Prenant soudain conscience de la position dans laquelle j'étais, joue contre son épaule, main sur sa cuisse, la sienne sur mon épaule, je me dégageai. Des souvenirs de la nuit m'assaillirent, tandis que ma gorge asséchée par l'alcool me suppliait d'aller la désaltérer. La proximité qui avait régné entre moi et Nokomis, sous l'influence de l'alcool, avait été bien plus grande que celle qu'il devait régner entre de simples amies. Je n'avais peut être pas souvent eu d'amitiés profondes avec d'autres femmes, mais je savais que nous avions dépassé une ligne, un cap, que je ne pensais pas être capable de traverser - et qui m'effrayait terriblement.
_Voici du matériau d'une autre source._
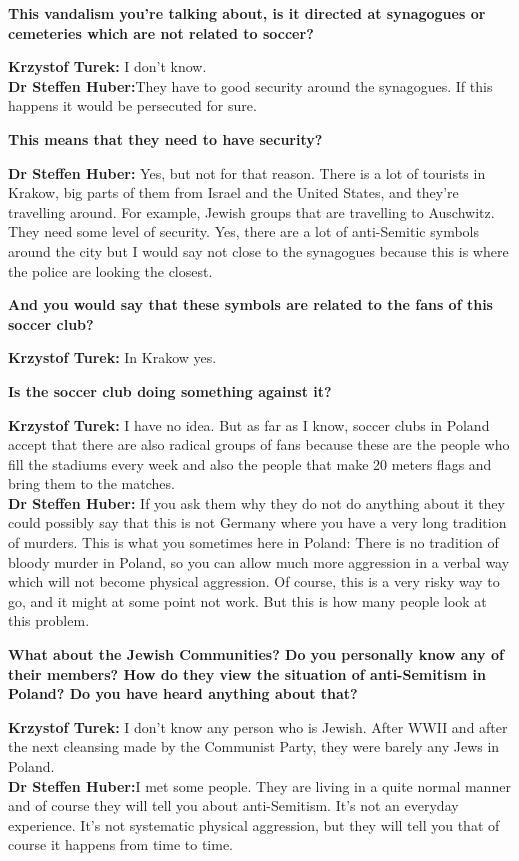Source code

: \textbf{This vandalism you're talking about, is it directed at synagogues or cemeteries which are not related to soccer?} 

\textbf{Krzystof Turek:} I don't know.\\ 
\textbf{Dr Steffen Huber:}They have to good security around the synagogues. If this happens it would be persecuted for sure. 

\textbf{This means that they need to have security?}  

\textbf{Dr Steffen Huber:} Yes, but not for that reason. There is a lot of tourists in Krakow, big parts of them from Israel and the United States, and they're travelling around. For example, Jewish groups that are travelling to Auschwitz. They need some level of security. Yes, there are a lot of anti-Semitic symbols around the city but I would say not close to the synagogues because this is where the police are looking the closest. 

\textbf{And you would say that these symbols are related to the fans of this soccer club?} 

\textbf{Krzystof Turek:} In Krakow yes. 

\textbf{Is the soccer club doing something against it?} 

\textbf{Krzystof Turek:} I have no idea. But as far as I know, soccer clubs in Poland accept that there are also radical groups of fans because these are the people who fill the stadiums every week and also the people that make 20 meters flags and bring them to the matches. \\
\textbf{Dr Steffen Huber:} If you ask them why they do not do anything about it they could possibly say that this is not Germany where you have a very long tradition of murders. This is what you sometimes here in Poland: There is no tradition of bloody murder in Poland, so you can allow much more aggression in a verbal way which will not become physical aggression. Of course, this is a very risky way to go, and it might at some point not work. But this is how many people look at this problem. 

\textbf{What about the Jewish Communities? Do you personally know any of their members? How do they view the situation of anti-Semitism in Poland? Do you have heard anything about that?}  

\textbf{Krzystof Turek:} I don’t know any person who is Jewish. After WWII and after the next cleansing made by the Communist Party, they were barely any Jews in Poland. \\ 
\textbf{Dr Steffen Huber:}I met some people. They are living in a quite normal manner and of course they will tell you about anti-Semitism. It’s not an everyday experience. It's not systematic physical aggression, but they will tell you that of course it happens from time to time. 

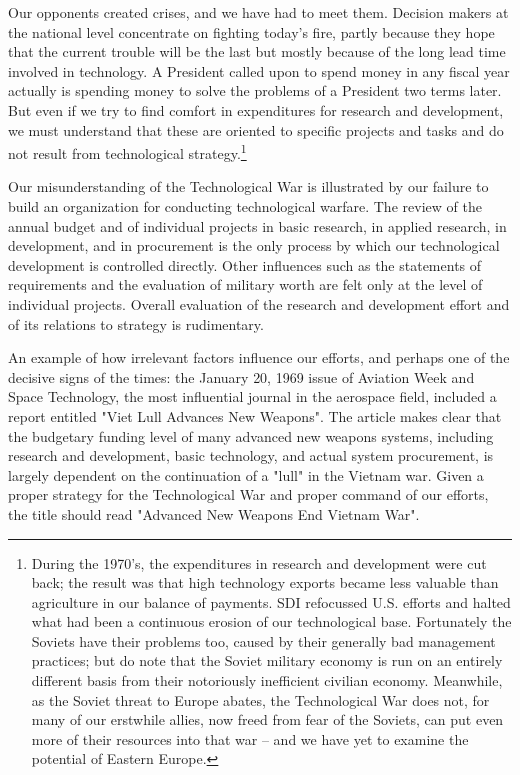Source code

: Our opponents created crises, and we have had to meet them. Decision makers at the national level concentrate on fighting today's fire, partly because they hope that the current trouble will be the last but mostly because of the long lead time involved in technology. A President called upon to spend money in any fiscal year actually is spending money to solve the problems of a President two terms later. But even if we try to find comfort in expenditures for research and development, we must understand that these are oriented to specific projects and tasks and do not result from technological strategy.\footnote{
During the 1970's, the expenditures in research and development were cut back; the result was that high technology exports became less valuable than agriculture in our balance of payments. SDI refocussed U.S. efforts and halted what had been a continuous erosion of our technological base. Fortunately the Soviets have their problems too, caused by their generally bad management practices; but do note that the Soviet military economy is run on an entirely different basis from their notoriously inefficient civilian economy. Meanwhile, as the Soviet threat to Europe abates, the Technological War does not, for many of our erstwhile allies, now freed from fear of the Soviets, can put even more of their resources into that war -- and we have yet to examine the potential of Eastern Europe.}

Our misunderstanding of the Technological War is illustrated by our failure to build an organization for conducting technological warfare. The review of the annual budget and of individual projects in basic research, in applied research, in development, and in procurement is the only process by which our technological development is controlled directly. Other influences such as the statements of requirements and the evaluation of military worth are felt only at the level of individual projects. Overall evaluation of the research and development effort and of its relations to strategy is rudimentary.

An example of how irrelevant factors influence our efforts, and perhaps one of the decisive signs of the times: the January 20, 1969 issue of Aviation Week and Space Technology, the most influential journal in the aerospace field, included a report entitled "Viet Lull Advances New Weapons". The article makes clear that the budgetary funding level of many advanced new weapons systems, including research and development, basic technology, and actual system procurement, is largely dependent on the continuation of a "lull" in the Vietnam war. Given a proper strategy for the Technological War and proper command of our efforts, the title should read "Advanced New Weapons End Vietnam War".

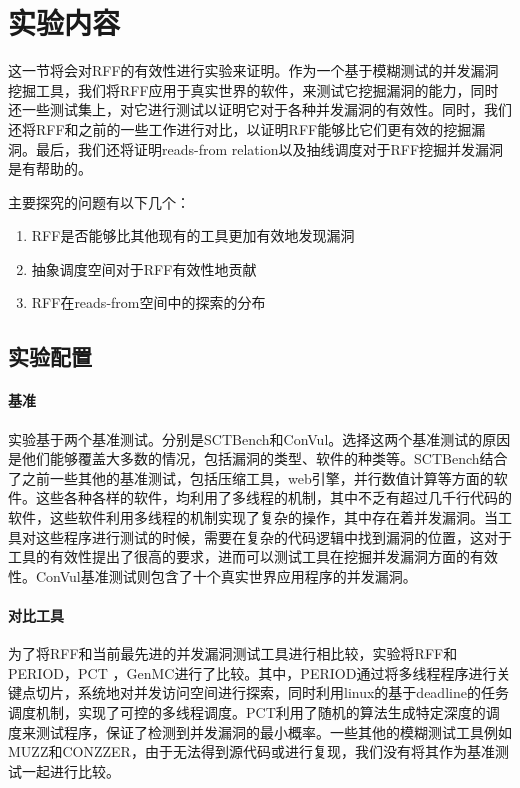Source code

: \section{实验内容}

这一节将会对RFF的有效性进行实验来证明。作为一个基于模糊测试的并发漏洞挖掘工具，我们将RFF应用于真实世界的软件，来测试它挖掘漏洞的能力，同时还一些测试集上，对它进行测试以证明它对于各种并发漏洞的有效性。同时，我们还将RFF和之前的一些工作进行对比，以证明RFF能够比它们更有效的挖掘漏洞。最后，我们还将证明reads-from relation以及抽线调度对于RFF挖掘并发漏洞是有帮助的。

主要探究的问题有以下几个：

\begin{enumerate}
\item RFF是否能够比其他现有的工具更加有效地发现漏洞
\item 抽象调度空间对于RFF有效性地贡献
\item RFF在reads-from空间中的探索的分布
\end{enumerate}

\subsection{实验配置}

\paragraph{基准}实验基于两个基准测试。分别是SCTBench\cite{githubGitHubMcimperialsctbench, wen2022controlled}和ConVul\cite{cai2019detecting}。选择这两个基准测试的原因是他们能够覆盖大多数的情况，包括漏洞的类型、软件的种类等。SCTBench结合了之前一些其他的基准测试，包括压缩工具\cite{yu2009case}，web引擎\cite{jalbert2011radbench}，并行数值计算等方面的软件。这些各种各样的软件，均利用了多线程的机制，其中不乏有超过几千行代码的软件，这些软件利用多线程的机制实现了复杂的操作，其中存在着并发漏洞。当工具对这些程序进行测试的时候，需要在复杂的代码逻辑中找到漏洞的位置，这对于工具的有效性提出了很高的要求，进而可以测试工具在挖掘并发漏洞方面的有效性。ConVul基准测试则包含了十个真实世界应用程序的并发漏洞。

\paragraph{对比工具}为了将RFF和当前最先进的并发漏洞测试工具进行相比较，实验将RFF和PERIOD\cite{wen2022controlled}，PCT\cite{burckhardt2010randomized} ，GenMC\cite{kokologiannakis2019model, kokologiannakis2021genmc}进行了比较。其中，PERIOD通过将多线程程序进行关键点切片，系统地对并发访问空间进行探索，同时利用linux的基于deadline的任务调度机制，实现了可控的多线程调度。PCT利用了随机的算法生成特定深度的调度来测试程序，保证了检测到并发漏洞的最小概率。一些其他的模糊测试工具例如MUZZ\cite{chen2020muzz}和CONZZER\cite{jiang2022context}，由于无法得到源代码或进行复现，我们没有将其作为基准测试一起进行比较。

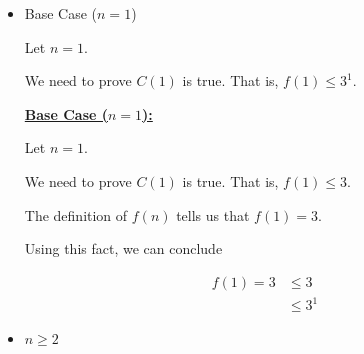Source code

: \documentclass[12pt]{article}
\begin{document}
\begin{itemize}
\begin{mdframed}
\begin{itemize}
            \item Base Case ($n = 1$)

            Let $n = 1$.

            \bigskip

            We need to prove $C(1)$ is true. That is, $f(1) \leq 3^1$.

            \begin{mdframed}

            \underline{\textbf{Base Case ($n = 1$):}}

            \bigskip

            Let $n = 1$.

            \bigskip

            We need to prove $C(1)$ is true. That is, $f(1) \leq 3$.

            \bigskip

            The definition of $f(n)$ tells us that $f(1) = 3$.

            \bigskip

            Using this fact, we can conclude

            \begin{align}
                f(1) = 3 &\leq 3\\
                &\leq 3^1
            \end{align}

            \end{mdframed}

            \item $n \geq 2$
        \end{itemize}
    \end{mdframed}
\end{itemize}
\end{document}
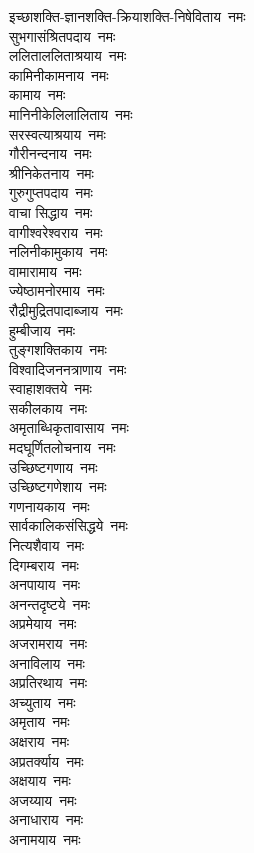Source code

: \begin{multicols}{2}
\begin{flushleft}
इच्छाशक्ति-ज्ञानशक्ति-क्रियाशक्ति-निषेविताय~नमः\\
सुभगासंश्रितपदाय~नमः\\
ललिताललिताश्रयाय~नमः\\
कामिनीकामनाय~नमः\hfill{}\\
कामाय~नमः\\
मानिनीकेलिलालिताय~नमः\\
सरस्वत्याश्रयाय~नमः\\
गौरीनन्दनाय~नमः\\
श्रीनिकेतनाय~नमः\\
गुरुगुप्तपदाय~नमः\\
वाचा सिद्धाय~नमः\\
वागीश्वरेश्वराय~नमः\\
नलिनीकामुकाय~नमः\\
वामारामाय~नमः\hfill{}\\
ज्येष्ठामनोरमाय~नमः\\
रौद्रीमुद्रितपादाब्जाय~नमः\\
हुम्बीजाय~नमः\\
तुङ्गशक्तिकाय~नमः\\
विश्वादिजननत्राणाय~नमः\\
स्वाहाशक्तये~नमः\\
सकीलकाय~नमः\\
अमृताब्धिकृतावासाय~नमः\\
मदघूर्णितलोचनाय~नमः\\
उच्छिष्टगणाय~नमः\hfill{}\\
उच्छिष्टगणेशाय~नमः\\
गणनायकाय~नमः\\
सार्वकालिकसंसिद्धये~नमः\\
नित्यशैवाय~नमः\\
दिगम्बराय~नमः\\
अनपायाय~नमः\\
अनन्तदृष्टये~नमः\\
अप्रमेयाय~नमः\\
अजरामराय~नमः\\
अनाविलाय~नमः\hfill{}\\
अप्रतिरथाय~नमः\\
अच्युताय~नमः\\
अमृताय~नमः\\
अक्षराय~नमः\\
अप्रतर्क्याय~नमः\\
अक्षयाय~नमः\\
अजय्याय~नमः\\
अनाधाराय~नमः\\
अनामयाय~नमः\\

\end{flushleft}
\end{multicols}
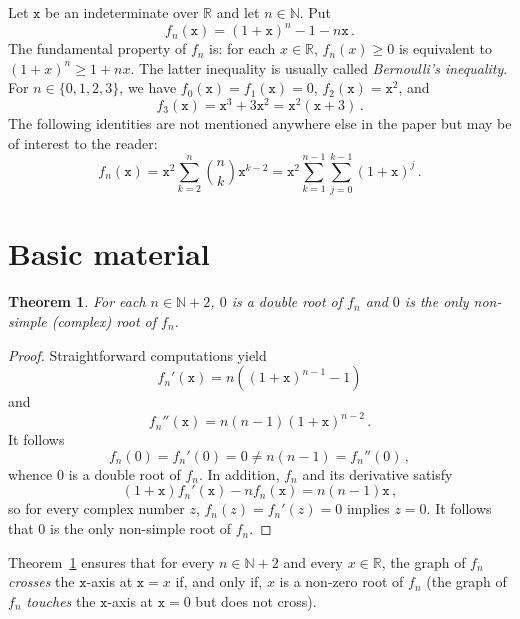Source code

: \documentclass[12pt]{article}
\newcommand{\bR}{\mathbb{R}}
\newcommand{\bN}{\mathbb{N}}
\newcommand{\ttx}{\mathtt{x}}
\newtheorem{theorem}{Theorem}
\begin{document}
\sloppy

Let $\ttx$ be an indeterminate over $\bR$ and let $n \in \bN$.
Put
$$
f_n(\ttx) = {(1 + \ttx)}^n - 1 - n \ttx \, .
$$
The fundamental property of $f_n$ is:
for each $x \in \bR$, $f_n(x) \ge 0$ is equivalent to ${(1 + x)}^n \ge 1 + n x$. 
The latter inequality is usually called \emph{Bernoulli's inequality}.
For $n \in \{ 0, 1, 2, 3 \}$, we have 
$f_0(\ttx) = f_1(\ttx) = 0$,
$f_2(\ttx) = \ttx^2$, and
\begin{equation} \label{eq:f3-t3}
f_3(\ttx) = \ttx^3 + 3 \ttx^2 = \ttx^2 (\ttx + 3) \,.
\end{equation}
 The following identities are not mentioned anywhere else in the paper but may be of interest to the reader:
 $$
 f_n (\ttx)
 = \ttx^2 \sum_{k = 2}^n \binom{n}{k} \ttx^{k - 2}
 = \ttx^2 \sum_{k = 1}^{n - 1}  \sum_{j = 0}^{k - 1} {(1 + \ttx)}^j \, .  
 $$

 \section{Basic material}
 
\begin{theorem} \label{thm:root-mult}
  For each $n \in \bN + 2$,
  $0$ is a double root of $f_n$ and $0$ is the only non-simple (complex) root of $f_n$.
\end{theorem}

\begin{proof}
  Straightforward computations yield
  \begin{equation} \label{eq:deriv-fn} 
  f_n'(\ttx)  = n \left( {(1 + \ttx)}^{n - 1} -  1 \right) 
  \end{equation}
  and
  $$
  f_n''(\ttx)  = n (n - 1) {(1 + \ttx)}^{n - 2} \,.
  $$
  It follows
  $$
  f_n(0) = f_n'(0) = 0 \ne n (n - 1) = f_n''(0) \, ,
  $$
  whence $0$ is a double root of $f_n$.
  In addition, $f_n$ and its derivative satisfy 
   $$
   (1 + \ttx) f_n'(\ttx) - n f_n(\ttx) = n (n - 1) \ttx \, ,
   $$
   so for every complex number $z$, $f_n(z) = f_n'(z) = 0$ implies $z = 0$.
   It follows that $0$ is the only non-simple root of $f_n$.
 \end{proof}
 
 Theorem~\ref{thm:root-mult} ensures that
for every $n \in \bN + 2$ and every $x \in \bR$, 
the graph of $f_n$ \emph{crosses} the $\ttx$-axis at $\ttx = x$ if, and only if, $x$ is a non-zero root of $f_n$
(the graph of $f_n$ \emph{touches} the $\ttx$-axis at $\ttx = 0$ but does not cross).
\end{document}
Je n'étais pas lesbienne, j'en étais persuadée, je ne pouvais pas ressentir ce genre de chose pour Nokomis. Mais je n'arrivais pas non plus à me persuader qu'il ne s'agissait que d'un désir purement sexuel, dirigé par mon récent dégout vis à vis de toute idée de coucherie avec la gente masculine. Ce qui devait signifier que, dans ce coeur en proie à un tourbillon d'émotions contradictoires, existait plus qu'un simple sentiment amical à l'égard de ma colocataire. Plus qu'un simple désir sexuel.

Ce devait être de l'amour.

Je me levai, en tentant de faire le moins de bruit possible, et me dirigeai vers la salle de bain pour m'asperger le visage et boire un verre d'eau bien froide, afin de tenter de me remettre les idées au clair. Je tremblais légèrement. Aimais-je vraiment Nokomis? Peut être n'était-ce que passager. Peut être l'alcool avait-il fait ressortir mon manque affectif sous la forme de ce comportement qui me ressemblait si peu. Mais si ce n'était pas le cas? Et que penserait Nokomis, une fois réveillée et sobre? Elle avait agi de manière sensiblement similaire, mais cela signifiait-il qu'elle pouvait ressentir la même chose que moi? C'était si... improbable. J'avais l'impression que mon monde d'effondrait une énième fois en découvrant cet aspect inconnu de ma sexualité, comment était-il possible d'imaginer que Nokomis puisse traverser le même chemin au même moment? Elle s'était probablement simplement attachée à moi, et devait être une personne s'attachant très fort à ses amis. Il suffisait de voir à quel point elle avait chéri les boucles qu'elle m'avait offerte... Son amitié pour Elodie avait été si grande, et maintenant... c'était mon tour. Elle m'avait confié, offert ces gouttes de son passé dans l'espoir de me transmettre ses douleurs, de me prouver sa confiance, de graver notre amitié dans le marbre.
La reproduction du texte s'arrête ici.